In the prior appearance of this case, we held that, because of the plain and unambiguous policy provisions, no coverage existed under an automobile insurance policy on a vehicle which was listed on the policy as a car belonging to the defendant company, but which was in fact personally owned by the defendant president of the company and driven by his defendant daughter for personal purposes; and that the doctrine of estoppel and waiver did not apply. Allstate Ins. Co. v. Christian Brokerage Co., 142 Ga. App. 238 (235 SE2d 566)
. On certiorari, the Supreme Court reversed, holding that, where an insurance company through its own agent has knowledge that the actual title to certain automobiles, to be listed with other automobiles in a fleet policy, are actually titled in the names of persons associated with the insured (the defendant brokerage company) rather than in the name of the insured itself, with that knowledge issues an insurance policy naming the insured as the owner of all of the vehicles listed, and collects premiums with respect to each of the vehicles on that basis, it waives its right and is estopped by contract to later contend that one of the vehicles is titled in the name of an officer of the company so as to deny liability coverage on that vehicle as a nonowned vehicle.

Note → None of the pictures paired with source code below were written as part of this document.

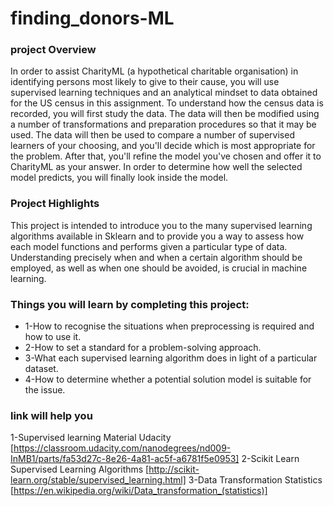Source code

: # finding_donors-ML
### project Overview
In order to assist CharityML (a hypothetical charitable organisation) in identifying persons most likely to give to their cause, you will use supervised learning techniques and an analytical mindset to data obtained for the US census in this assignment. To understand how the census data is recorded, you will first study the data. The data will then be modified using a number of transformations and preparation procedures so that it may be used. The data will then be used to compare a number of supervised learners of your choosing, and you'll decide which is most appropriate for the problem. After that, you'll refine the model you've chosen and offer it to CharityML as your answer. In order to determine how well the selected model predicts, you will finally look inside the model.
### Project Highlights
This project is intended to introduce you to the many supervised learning algorithms available in Sklearn and to provide you a way to assess how each model functions and performs given a particular type of data. Understanding precisely when and when a certain algorithm should be employed, as well as when one should be avoided, is crucial in machine learning.
### Things you will learn by completing this project:
* 1-How to recognise the situations when preprocessing is required and how to use it.
* 2-How to set a standard for a problem-solving approach.
* 3-What each supervised learning algorithm does in light of a particular dataset.
* 4-How to determine whether a potential solution model is suitable for the issue.
### link will help you 
1-Supervised learning Material Udacity [https://classroom.udacity.com/nanodegrees/nd009-InMB1/parts/fa53d27c-8e26-4a81-ac5f-a6781f5e0953]
2-Scikit Learn Supervised Learning Algorithms [http://scikit-learn.org/stable/supervised_learning.html]
3-Data Transformation Statistics [https://en.wikipedia.org/wiki/Data_transformation_(statistics)]
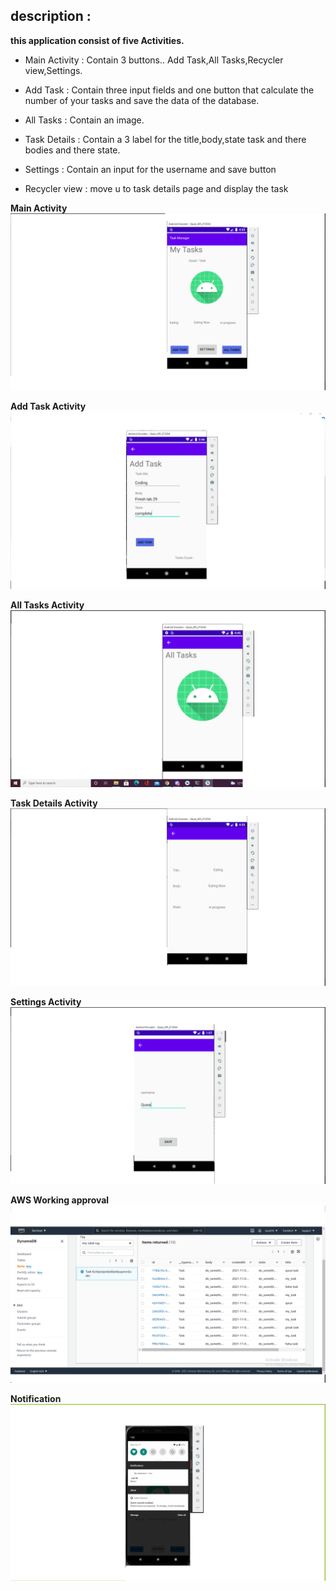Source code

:## description :

**this application consist of five Activities.**
- Main Activity : Contain 3 buttons.. Add Task,All Tasks,Recycler view,Settings.
- Add Task : Contain three input fields and one button that calculate the number of your tasks and save the data of the database.
- All Tasks : Contain an image.
- Task Details : Contain a 3 label for the title,body,state task and there bodies and there state.
- Settings : Contain an input for the username and save button


- Recycler view : move u to task details page and display the task


**Main Activity**
![image description](ScreenShots/andHome.png)

**Add Task Activity**
![image description](ScreenShots/addTask2.png)

**All Tasks Activity**
![image description](ScreenShots/and3.png)

**Task Details Activity**
![image description](ScreenShots/andDetails.png)

**Settings Activity**
![image description](ScreenShots/and33.png)

**AWS Working approval**
![image description](ScreenShots/database.png)

**Notification**
![image description](ScreenShots/Notification.png)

Christian Brokerage Co. v. Allstate Ins. Co., 239 Ga. 850 (239 SE2d 328)
The Supreme Court remanded this case to us for our consideration of other questions presented which were not passed on in our prior decision. In reversing the trial court's grant of a summary judgment to the defendants, we assumed but did not decide that the evidence contained in the affidavits of two officers of the defendant company was admissible. This evidence was to the effect that at the time of the purchase of the original policy in 1971, an agent of the plaintiff insurer, since deceased, acquired knowledge that some of the vehicles which were listed as owned by the company were in fact personally owned by company executives. The question of the admissibility of this evidence is now ripe for decision for it is a determining factor as to whether an estoppel by contract arose.
Plaintiff contends here and before the trial court that the evidence of the company officers was incompetent as a matter of law under the provisions of Code Ann. 38-1603. We agree. The pertinent provisions of the so-called dead man's statute prohibit agents of surviving parties from testifying as to transactions or communications with a deceased agent of a corporation. Code Ann. 38-1603 (3) (5). The trial judge erred in considering the affidavit testimony in support of defendants' motion for summary judgment. The evidence establishes that defendant Bobby H. Christian, Sr. was president of the Christian Brokerage Company. It also shows that the automobile involved in the accident had initially been a company owned car, but that Bobby Christian, Sr., purchased it from the company in 1970. The evidence demonstrates that Jerry and Wayne Christian were executive officers of the Christian Brokerage Company, and that they were authorized to procure its fleet and liability insurance coverage. Both Jerry and Wayne admitted knowing that the Christian family's personal cars, including those of Bobby Christian, Sr. were listed on the company's fleet schedule. They also admitted their responsibility of procuring insurance coverage for these personally owned cars and for the Christian family members listed as drivers (including defendant Linda Christian).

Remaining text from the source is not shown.